27-NOV-2008
Happy Thanksgiving to all
This is a unique photo--Patricia (with Ed's help) cooking! Thanksgiving marks the one day of the year that finds me in the kitchen with spoon in hand. But, to be honest, Ed does most of the work. Our dear neighbors, the Mackeys, always invite us over to their house for Thanksgiving dinner and I bring my mother's traditional cheese onions.
I am thankful for all of you in my life and wish you well. May the hostages in Mumbai be rescued, the injured healed, the grieving comforted, and the perpetrators brought to justice. May we learn to live in peace. And to our PBase brothers and sisters in India, please know you are not alone. We are with you in our hearts.
Here is a powerful artistic expression of the tragedy that was created and posted today by our brother pr_rajan:
26-NOV-2008
eternal spring
We're coming into the time of year when I feel especially happy that I live down the block from a florist with a greenhouse. I don't care how cold or snowy it is outside, all I have to do is scoot into that warm, moist, colorful greenhouse to feel myself at one with the earth. And the owner and staff always welcome me and my camera. I should print out one of the photos to give them as a holiday gift. Yes, that is just what I'll do!
25-NOV-2008
Velma is back where she belongs!
In my
October 30 blog entry I posted a photo of 94 year-old Velma Bryant-Smith during her recovery at a rehab center here in Metro Detroit. Velma is one of my favorites at the Hannan House Senior Learning Center where I've been working on a photo essay since mid-June. She's an active member of the gardening group, the art class and takes aerobics at the center twice a week. When I interviewed Velma in her apartment last July we also discovered that she and my mother were born one year apart in the same small town in North Carolina.
After two weeks in the hospital with pneumonia and three weeks at the rehab center regaining her ability to walk safely with her walker, Velma is now back at home in her apartment in a Detroit seniors' residence. She returned to her Hannan House classes last week and seems stronger than ever. May Velma continue to brighten our world for years to come.
23-NOV-2008
"The Laramie Project" in performance
Tonight (Saturday) I saw evidence of a significant paradigm shift in my community.
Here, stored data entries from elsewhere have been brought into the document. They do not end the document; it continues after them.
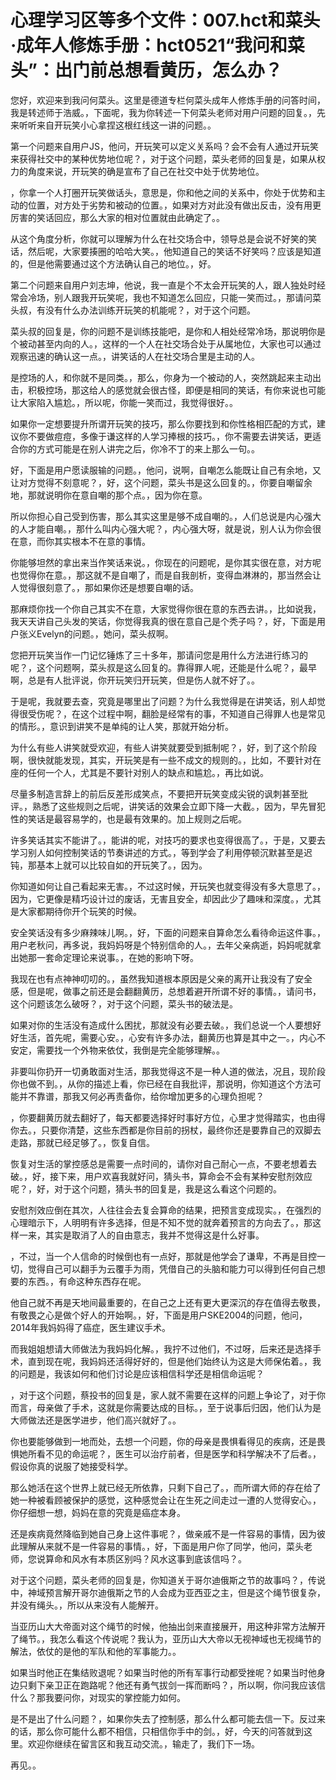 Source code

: # 心理学习区等多个文件：007.hct和菜头·成年人修炼手册：hct0521“我问和菜头”：出门前总想看黄历，怎么办？ 

您好，欢迎来到我问何菜头。这里是德道专栏何菜头成年人修炼手册的问答时间，我是转述师于浩威。，下面呢，我为你转述一下何菜头老师对用户问题的回复。，先来听听来自开玩笑小心拿捏这根红线这一讲的问题。。

第一个问题来自用户JS，他问，开玩笑可以定义关系吗？会不会有人通过开玩笑来获得社交中的某种优势地位呢？，对于这个问题，菜头老师的回复是，如果从权力的角度来说，开玩笑的确是宣布了自己在社交中处于优势地位。

，你拿一个人打圈开玩笑做话头，意思是，你和他之间的关系中，你处于优势和主动的位置，对方处于劣势和被动的位置。，如果对方对此没有做出反击，没有用更厉害的笑话回应，那么大家的相对位置就由此确定了。。

从这个角度分析，你就可以理解为什么在社交场合中，领导总是会说不好笑的笑话，然后呢，大家要揍圈的哈哈大笑。，他知道自己的笑话不好笑吗？应该是知道的，但是他需要通过这个方法确认自己的地位。，好。

第二个问题来自用户刘志坤，他说，我一直是个不太会开玩笑的人，跟人独处时经常会冷场，别人跟我开玩笑呢，我也不知道怎么回应，只能一笑而过。，那请问菜头叔，有没有什么办法训练开玩笑的机能呢？，对于这个问题。

菜头叔的回复是，你的问题不是训练技能吧，是你和人相处经常冷场，那说明你是个被动甚至内向的人。，这样的一个人在社交场合处于从属地位，大家也可以通过观察迅速的确认这一点。，讲笑话的人在社交场合里是主动的人。

是控场的人，和你就不是同类。，那么，你身为一个被动的人，突然跳起来主动出击，积极控场，那这给人的感觉就会很古怪，即便是相同的笑话，有你来说也可能让大家陷入尴尬。，所以呢，你能一笑而过，我觉得很好。。

如果你一定想要提升所谓开玩笑的技巧，那么你要找到和你性格相匹配的方式，建议你不要做痘痘，多像于谦这样的人学习捧根的技巧。，你不需要去讲笑话，更适合你的方式可能是在别人讲完之后，你冷不丁的来上那么一句。。

好，下面是用户愿读服输的问题。，他问，说啊，自嘲怎么能既让自己有余地，又让对方觉得不刻意呢？，好，这个问题，菜头书是这么回复的。，你要自嘲留余地，那就说明你在意自嘲的那个点。，因为你在意。

所以你担心自己受到伤害，那么其实这里是够不成自嘲的。，人们总说是内心强大的人才能自嘲。，那什么叫内心强大呢？，内心强大呀，就是说，别人认为你会很在意，而你其实根本不在意的事情。

你能够坦然的拿出来当作笑话来说。，你现在的问题呢，是你其实很在意，对方呢也觉得你在意。，那这就不是自嘲了，而是自我剖析，变得血淋淋的，那当然会让人觉得很刻意了。，那如果你还是想要自嘲的话。

那麻烦你找一个你自己其实不在意，大家觉得你很在意的东西去讲。，比如说我，我天天讲自己头发的笑话，你觉得我真的很在意自己是个秃子吗？，好，下面是用户张义Evelyn的问题。，她问，菜头叔啊。

您把开玩笑当作一门记忆锤炼了三十多年，那请问您是用什么方法进行练习的呢？，这个问题啊，菜头叔是这么回复的。靠得罪人呢，还能是什么呢？，最早啊，总是有人批评说，你开玩笑归开玩笑，但是伤人就不好了。。

于是呢，我就要去查，究竟是哪里出了问题？为什么我觉得是在讲笑话，别人却觉得很受伤呢？，在这个过程中啊，翻脸是经常有的事，不知道自己得罪人也是常见的情形。，意识到讲笑不是单纯的让人笑，那就开始分析。

为什么有些人讲笑就受欢迎，有些人讲笑就要受到抵制呢？，好，到了这个阶段啊，很快就能发现，其实，开玩笑是有一些不成文的规则的。，比如，不要针对在座的任何一个人，尤其是不要针对别人的缺点和尴尬。，再比如说。

尽量多制造言辞上的前后反差形成笑点，不要把开玩笑变成尖锐的讽刺甚至批评。，熟悉了这些规则之后呢，讲笑话的效果会立即下降一大截。，因为，早先冒犯性的笑话是最容易学的，也是最有效果的。加上规则之后呢。

许多笑话其实不能讲了。，能讲的呢，对技巧的要求也变得很高了。，于是，又要去学习别人如何控制笑话的节奏讲述的方式。，等到学会了利用停顿沉默甚至是迟钝，那基本上就可以比较自如的开玩笑了。，因为。

你知道如何让自己看起来无害。，不过这时候，开玩笑也就变得没有多大意思了。，因为，它更像是精巧设计过的废话，无害且安全，却因此少了趣味和深度。，尤其是大家都期待你开个玩笑的时候。

安全笑话没有多少麻辣味儿啊。，好，下面的问题来自算命怎么看待命运这件事。，用户老秋问，再多说，我妈妈呀是个特别信命的人。，去年父亲病逝，妈妈呢就拿出她那一套命定理论来说事。，在她的影响下呀。

我现在也有点神神叨叨的。，虽然我知道根本原因是父亲的离开让我没有了安全感，但是呢，做事之前还是会翻翻黄历，总想着避开所谓不好的事情。，请问书，这个问题该怎么破呀？，对于这个问题，菜头书的破法是。

如果对你的生活没有造成什么困扰，那就没有必要去破。，我们总说一个人要想好好生活，首先呢，需要心安。，心安有许多办法，翻黄历也算是其中之一。，内心不安定，需要找一个外物来依仗，我倒是完全能够理解。。

非要叫你扔开一切勇敢面对生活，那我觉得这不是一种人道的做法，况且，现阶段你也做不到。，从你的描述上看，你已经在自我批评，那说明，你知道这个方法可能并不靠谱，那我又何必再责备你，给你增加更多的心理负担呢？

，你要翻黄历就去翻好了，每天都要选择好时事好方位，心里才觉得踏实，也由得你去。，只要你清楚，这些东西都是你目前的拐杖，最终你还是要靠自己的双脚去走路，那就已经足够了。，恢复自信。

恢复对生活的掌控感总是需要一点时间的，请你对自己耐心一点，不要老想着去破。，好，接下来，用户欢喜我就好问，猜头书，算命会不会有某种安慰剂效应呢？，好，对于这个问题，猜头书的回复是，我是这么看这个问题的。

安慰剂效应倒在其次，人往往会去复会算命的结果，把预言变成现实。，在强烈的心理暗示下，人明明有许多选择，但是不知不觉的就奔着预言的方向去了。，那这样一来，其实是取消了人的自由意志，我并不觉得这是什么好事。

，不过，当一个人信命的时候倒也有一点好，那就是他学会了谦卑，不再是目控一切，觉得自己可以翻手为云覆手为雨，凭借自己的头脑和能力可以得到任何自己想要的东西。，有命这种东西存在呢。

他自己就不再是天地间最重要的，在自己之上还有更大更深沉的存在值得去敬畏，有敬畏之心是做个好人的开始啊。，好，下面是用户SKE2004的问题，他问，2014年我妈妈得了癌症，医生建议手术。

而我姐姐想请大师做法为我妈妈化解。，我拧不过他们，不过呀，后来还是选择手术，直到现在呢，我妈妈还活得好好的，但是他们始终认为这是大师保佑着。，我的问题是，我该如何和他们讨论是应该相信科学还是相信命运呢？

，对于这个问题，蔡投书的回复是，家人就不需要在这样的问题上争论了，对于你而言，母亲做了手术，这就是你需要达成的目标。，至于说事后归因，他们认为是大师做法还是医学进步，他们高兴就好了。。

你也要能够做到一地而处，去想一个问题，你的母亲是畏惧看得见的疾病，还是畏惧她所看不见的命运呢？，医生可以治疗前者，但是医学和科学解决不了后者。，假设你真的说服了她接受科学。

那么她活在这个世界上就已经无所依靠，只剩下自己了。，而所谓大师的存在给了她一种被看顾被保护的感觉，这种感觉会让在生死之间走过一遭的人觉得安心。，你仔细想一想，妈妈在意的究竟是癌症本身。

还是疾病竟然降临到她自己身上这件事呢？，做亲戚不是一件容易的事情，因为彼此理解从来就不是一件容易的事情。，好，下面是用户你了同学，他问，菜头老师，您说算命和风水有本质区别吗？风水这事到底该信吗？。

对于这个问题，菜头老师的回复是，你知道关于哥尔迪俄斯之节的故事吗？，传说中，神域预言解开哥尔迪俄斯之节的人会成为亚西亚之主，但是这个绳节很复杂，并没有绳头。，所以从来没有人能解开。

当亚历山大大帝面对这个绳节的时候，他抽出剑来直接展开，用这种非常方法解开了绳节。，我怎么看这个传说呢？我认为，亚历山大大帝以无视神域也无视绳节的解法，依仗的是他的军队和他的军事能力。。

如果当时他正在集结败退呢？如果当时他的所有军事行动都受挫呢？如果当时他身边只剩下亲卫正在跑路呢？他还有勇气拔剑一挥而断吗？，所以啊，你问我应该信什么？那我要问你，对现实的掌控能力如何。

是不是出了什么问题？，如果你失去了控制感，那么什么都可能去信一下。反过来的话，那么你可能什么都不相信，只相信你手中的剑。，好，今天的问答就到这里。欢迎你继续在留言区和我互动交流。，输走了，我们下一场。

再见。。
And who do we have to thank for it? A group of talented high school thespians, their inspiring director, an open-minded principal and a church that practices what it preaches.
This weekend our local high school, Grosse Pointe South, put on "The Laramie Project," the play based on interviews of the townspeople of Laramie, Wyoming after Matthew Shepard, a 21 year-old University of Wyoming student, was tortured, beaten and left to die tied to a fence in the prairie outskirts of their town. October 6th was the ten year anniversary of this gay hate crime that touched people the world over. But for some, in particular Fred Phelps' Westboro Baptist Church in Topeka, Kansas, anti-gay attitudes are as virulent now as then.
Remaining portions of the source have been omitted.